### ASSIGNMENT
Using the word "documentclass" as the filter, copy each matching line from the records.

......

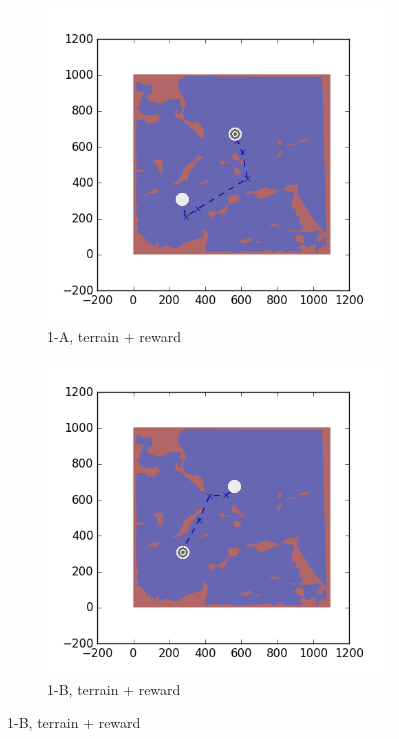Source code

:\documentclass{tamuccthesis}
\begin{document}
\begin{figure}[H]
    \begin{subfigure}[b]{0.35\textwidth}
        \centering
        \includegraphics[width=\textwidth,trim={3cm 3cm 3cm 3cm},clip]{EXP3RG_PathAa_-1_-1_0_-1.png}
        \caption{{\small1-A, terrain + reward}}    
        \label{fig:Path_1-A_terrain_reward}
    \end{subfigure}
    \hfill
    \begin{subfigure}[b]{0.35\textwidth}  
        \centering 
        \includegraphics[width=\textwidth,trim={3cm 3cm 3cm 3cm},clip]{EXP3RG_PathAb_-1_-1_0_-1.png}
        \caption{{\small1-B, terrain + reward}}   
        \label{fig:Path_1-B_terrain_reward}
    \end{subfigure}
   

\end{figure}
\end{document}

......

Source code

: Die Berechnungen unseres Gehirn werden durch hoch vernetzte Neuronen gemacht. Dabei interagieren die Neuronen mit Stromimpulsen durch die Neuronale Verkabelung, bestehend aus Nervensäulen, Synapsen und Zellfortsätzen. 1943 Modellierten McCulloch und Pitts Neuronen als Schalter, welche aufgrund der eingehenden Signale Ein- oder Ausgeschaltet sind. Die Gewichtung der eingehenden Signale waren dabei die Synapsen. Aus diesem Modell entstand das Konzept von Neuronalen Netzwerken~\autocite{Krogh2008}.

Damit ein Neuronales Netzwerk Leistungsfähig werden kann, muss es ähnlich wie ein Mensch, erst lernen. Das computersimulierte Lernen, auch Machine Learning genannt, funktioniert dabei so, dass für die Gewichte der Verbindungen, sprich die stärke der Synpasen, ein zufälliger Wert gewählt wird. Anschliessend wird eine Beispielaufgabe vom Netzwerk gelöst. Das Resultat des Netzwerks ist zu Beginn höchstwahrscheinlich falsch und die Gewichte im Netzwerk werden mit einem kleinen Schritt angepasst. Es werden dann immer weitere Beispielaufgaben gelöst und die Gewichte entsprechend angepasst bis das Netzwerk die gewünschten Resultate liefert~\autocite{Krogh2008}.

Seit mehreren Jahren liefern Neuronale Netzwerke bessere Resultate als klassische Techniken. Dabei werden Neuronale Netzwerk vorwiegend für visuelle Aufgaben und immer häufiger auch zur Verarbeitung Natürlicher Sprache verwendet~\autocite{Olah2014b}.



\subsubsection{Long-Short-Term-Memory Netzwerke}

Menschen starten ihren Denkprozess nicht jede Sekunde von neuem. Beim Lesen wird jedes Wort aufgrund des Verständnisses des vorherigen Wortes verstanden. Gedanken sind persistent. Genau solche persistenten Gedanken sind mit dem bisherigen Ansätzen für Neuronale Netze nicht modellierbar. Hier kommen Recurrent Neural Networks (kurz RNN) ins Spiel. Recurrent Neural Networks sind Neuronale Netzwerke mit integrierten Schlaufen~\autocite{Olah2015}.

......

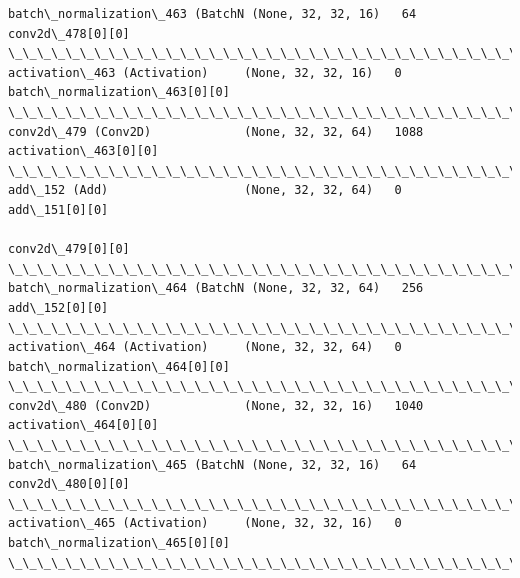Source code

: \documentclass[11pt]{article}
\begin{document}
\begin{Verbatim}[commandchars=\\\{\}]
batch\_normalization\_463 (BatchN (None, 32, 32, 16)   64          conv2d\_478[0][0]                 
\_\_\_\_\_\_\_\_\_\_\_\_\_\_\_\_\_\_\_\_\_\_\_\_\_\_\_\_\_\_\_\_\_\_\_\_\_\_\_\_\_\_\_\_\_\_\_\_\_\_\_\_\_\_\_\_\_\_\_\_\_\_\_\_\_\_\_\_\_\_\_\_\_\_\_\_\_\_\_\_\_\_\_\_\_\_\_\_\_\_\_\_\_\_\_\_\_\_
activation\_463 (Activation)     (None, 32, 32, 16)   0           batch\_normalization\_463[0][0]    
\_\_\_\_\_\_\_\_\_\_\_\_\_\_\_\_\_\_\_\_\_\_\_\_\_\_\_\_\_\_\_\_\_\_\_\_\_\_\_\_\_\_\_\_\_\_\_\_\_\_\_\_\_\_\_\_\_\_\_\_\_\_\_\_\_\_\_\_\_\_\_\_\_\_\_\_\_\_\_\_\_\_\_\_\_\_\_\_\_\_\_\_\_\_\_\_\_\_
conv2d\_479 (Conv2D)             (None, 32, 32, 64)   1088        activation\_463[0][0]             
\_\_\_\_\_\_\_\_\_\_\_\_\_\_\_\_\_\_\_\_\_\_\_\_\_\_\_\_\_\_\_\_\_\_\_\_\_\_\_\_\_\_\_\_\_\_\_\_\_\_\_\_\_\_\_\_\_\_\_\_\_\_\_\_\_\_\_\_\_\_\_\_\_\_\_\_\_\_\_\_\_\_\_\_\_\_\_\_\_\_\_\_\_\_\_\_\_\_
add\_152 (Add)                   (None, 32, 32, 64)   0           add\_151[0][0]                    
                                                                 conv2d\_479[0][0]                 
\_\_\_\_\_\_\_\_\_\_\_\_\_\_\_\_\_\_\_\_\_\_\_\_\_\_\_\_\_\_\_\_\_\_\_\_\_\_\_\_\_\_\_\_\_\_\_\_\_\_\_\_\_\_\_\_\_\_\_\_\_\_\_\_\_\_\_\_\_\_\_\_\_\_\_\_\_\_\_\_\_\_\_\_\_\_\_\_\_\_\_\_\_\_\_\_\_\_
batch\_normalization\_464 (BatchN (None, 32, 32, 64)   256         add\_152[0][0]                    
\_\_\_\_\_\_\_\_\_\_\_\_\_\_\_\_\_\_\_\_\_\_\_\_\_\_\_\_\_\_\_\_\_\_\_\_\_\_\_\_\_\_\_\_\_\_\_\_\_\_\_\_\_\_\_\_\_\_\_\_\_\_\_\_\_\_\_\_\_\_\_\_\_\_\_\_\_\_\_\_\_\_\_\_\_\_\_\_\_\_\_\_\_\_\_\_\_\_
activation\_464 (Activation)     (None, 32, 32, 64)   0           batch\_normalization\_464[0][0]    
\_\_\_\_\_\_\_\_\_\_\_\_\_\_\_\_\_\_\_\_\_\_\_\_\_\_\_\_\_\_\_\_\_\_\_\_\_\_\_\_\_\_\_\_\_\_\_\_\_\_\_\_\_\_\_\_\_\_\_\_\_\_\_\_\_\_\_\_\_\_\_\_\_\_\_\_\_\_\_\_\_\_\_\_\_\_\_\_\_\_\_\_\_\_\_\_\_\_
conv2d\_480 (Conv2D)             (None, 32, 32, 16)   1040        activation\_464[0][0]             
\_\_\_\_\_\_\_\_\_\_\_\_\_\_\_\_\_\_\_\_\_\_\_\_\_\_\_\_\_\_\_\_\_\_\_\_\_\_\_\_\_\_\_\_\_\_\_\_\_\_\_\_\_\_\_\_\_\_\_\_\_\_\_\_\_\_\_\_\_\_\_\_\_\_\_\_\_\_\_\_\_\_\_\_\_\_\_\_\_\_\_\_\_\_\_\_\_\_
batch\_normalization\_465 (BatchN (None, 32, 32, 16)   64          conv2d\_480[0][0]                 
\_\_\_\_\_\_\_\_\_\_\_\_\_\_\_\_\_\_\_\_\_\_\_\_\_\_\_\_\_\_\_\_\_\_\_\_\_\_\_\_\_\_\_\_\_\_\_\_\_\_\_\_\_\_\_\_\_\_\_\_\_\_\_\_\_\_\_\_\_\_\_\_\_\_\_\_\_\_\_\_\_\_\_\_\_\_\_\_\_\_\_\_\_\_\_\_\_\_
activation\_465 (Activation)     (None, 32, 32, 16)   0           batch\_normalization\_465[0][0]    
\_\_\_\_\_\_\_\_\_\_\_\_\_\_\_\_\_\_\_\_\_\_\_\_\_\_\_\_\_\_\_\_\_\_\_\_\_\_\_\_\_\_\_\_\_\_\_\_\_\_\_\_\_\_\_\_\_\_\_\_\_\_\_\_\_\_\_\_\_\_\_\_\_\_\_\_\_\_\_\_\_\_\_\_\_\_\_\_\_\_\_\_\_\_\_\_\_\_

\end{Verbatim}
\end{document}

......

### EXPECTED ANSWER
:\documentclass{tamuccthesis}
: \documentclass[11pt]{article}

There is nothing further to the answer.